At some point as the 20th century progressed, the prefix super- (see node) broke away to become an independent word which eventually came to mean essentially the same thing as "good" or "neato" or "cool". Typical usage would be something like "That's super!". My personal theory-- although maybe we should ask William Safire or something-- is that we can blame this particular usage on Superman. What i would guess is that your average colloquial person saw Superman and his Super-powers and Super-strength and Super x ray vision, and knowing nothing of latin word roots began to simply associate "super" in their minds with "powerful". This is, of course, just a guess, and i'm probably wrong. all that is certain is that at some point after Webster 1913, the usage of super became not only colloquial, but often downright idiotically irritating, with the problem reaching its horrific peak when, at some point in the 50s, some horribly evil bastard decided to contort "super" into the more extreme and completely horrific "super-duper", promptly causing the english language to completely lose what tiny amount of dignity it had left. As of this writing "super" has returned to its proper place as being a prefix meaning "greater than or beyond", although as a result of that whole thing with the 50s it is generally treated as a separate word rather than a prefix-- i.e. super wal-mart, or would you like me to super size that extra value meal?

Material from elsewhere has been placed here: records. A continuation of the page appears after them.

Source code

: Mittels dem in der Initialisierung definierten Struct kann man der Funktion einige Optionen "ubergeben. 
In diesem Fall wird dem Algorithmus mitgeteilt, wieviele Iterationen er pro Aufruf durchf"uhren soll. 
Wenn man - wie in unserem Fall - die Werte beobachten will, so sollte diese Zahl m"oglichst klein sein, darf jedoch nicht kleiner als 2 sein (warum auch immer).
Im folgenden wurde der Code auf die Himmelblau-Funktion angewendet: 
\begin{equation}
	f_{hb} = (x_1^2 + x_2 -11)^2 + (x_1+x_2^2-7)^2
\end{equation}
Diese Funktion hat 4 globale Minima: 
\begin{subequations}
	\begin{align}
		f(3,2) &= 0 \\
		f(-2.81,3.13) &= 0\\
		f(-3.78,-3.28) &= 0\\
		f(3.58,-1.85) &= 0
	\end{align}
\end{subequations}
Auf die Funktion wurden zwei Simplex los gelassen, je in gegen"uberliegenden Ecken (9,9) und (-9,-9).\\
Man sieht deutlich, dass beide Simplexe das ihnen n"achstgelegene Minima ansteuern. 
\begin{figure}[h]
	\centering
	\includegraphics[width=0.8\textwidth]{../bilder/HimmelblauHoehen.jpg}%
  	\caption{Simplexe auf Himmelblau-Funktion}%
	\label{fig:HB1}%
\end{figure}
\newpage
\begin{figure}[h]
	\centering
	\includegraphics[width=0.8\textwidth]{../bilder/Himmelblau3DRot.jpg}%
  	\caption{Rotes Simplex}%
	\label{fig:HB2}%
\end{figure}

The japanese have taken on "super" as one of those english words they have completely obsessed with, tacking it onto words and phrases in all kinds of crazy places, some of which upon examination make no sense. The Japanese have started doing that kind of thing for some reason, integrating tiny chunks of english not because of any kind of osmosis or cultural imperialism is taking place, but just because it sounds weird. Like, according to this book on japanese slang that this guy i know was reading, it is now common for japanese schoolgirls (who don't speak english) to use "supa eilien" (pronounced like that) as an insult. "Super Alien"? What? Do they know what they're saying? The Japanese usage of super, however, is generally the "correct" one, even when it seems oddly unnecessary (Super Nintendo, Super Seya-jin, Super Catgirl Nuku Nuku, super deformed, etc) and at least partly as a result of their adoption of the word (and the fact that people think that things that seem japanese and bizarre are cool), the word "super" has been dragged back from its gimpy horrific 50s stint as an adjective to become a powerful prefix again, one with the power to bestow instant bizarre kitzch powers onto damn near anything. (See Super Furry Animals, Super Tensile Solids, superbad, Soy super bien soy super super bien soy bien bien super bien bien bien super super, etc.)


In Objective C, "super" is the name of any given object's superclass. It's addressed as a semi-real "object", and is kind of companion to the self object; in fact, super is self, with the difference that any methods called within super will be executed as defined by the parent class rather than as defined by the current class. Super is very important; if you overload methods in a child object, you must call the same method within super in order for the parent implementation to be run-- objc will not do it for you. C++ automatically calls the parent implementation of an inherited function after the overloaded version is run; objc, however, requires the programmer to call the parent's method explicitly, and gives her the option of doing so whenever in the overloaded method she wants.

So in important methods like init, you get just this kind of chain where each layer of an object's inheritance peels back, each implementation of (for example) - init ending by returning [super init]; and thus passing back the init message up the class hierarchy until NSObject is reached.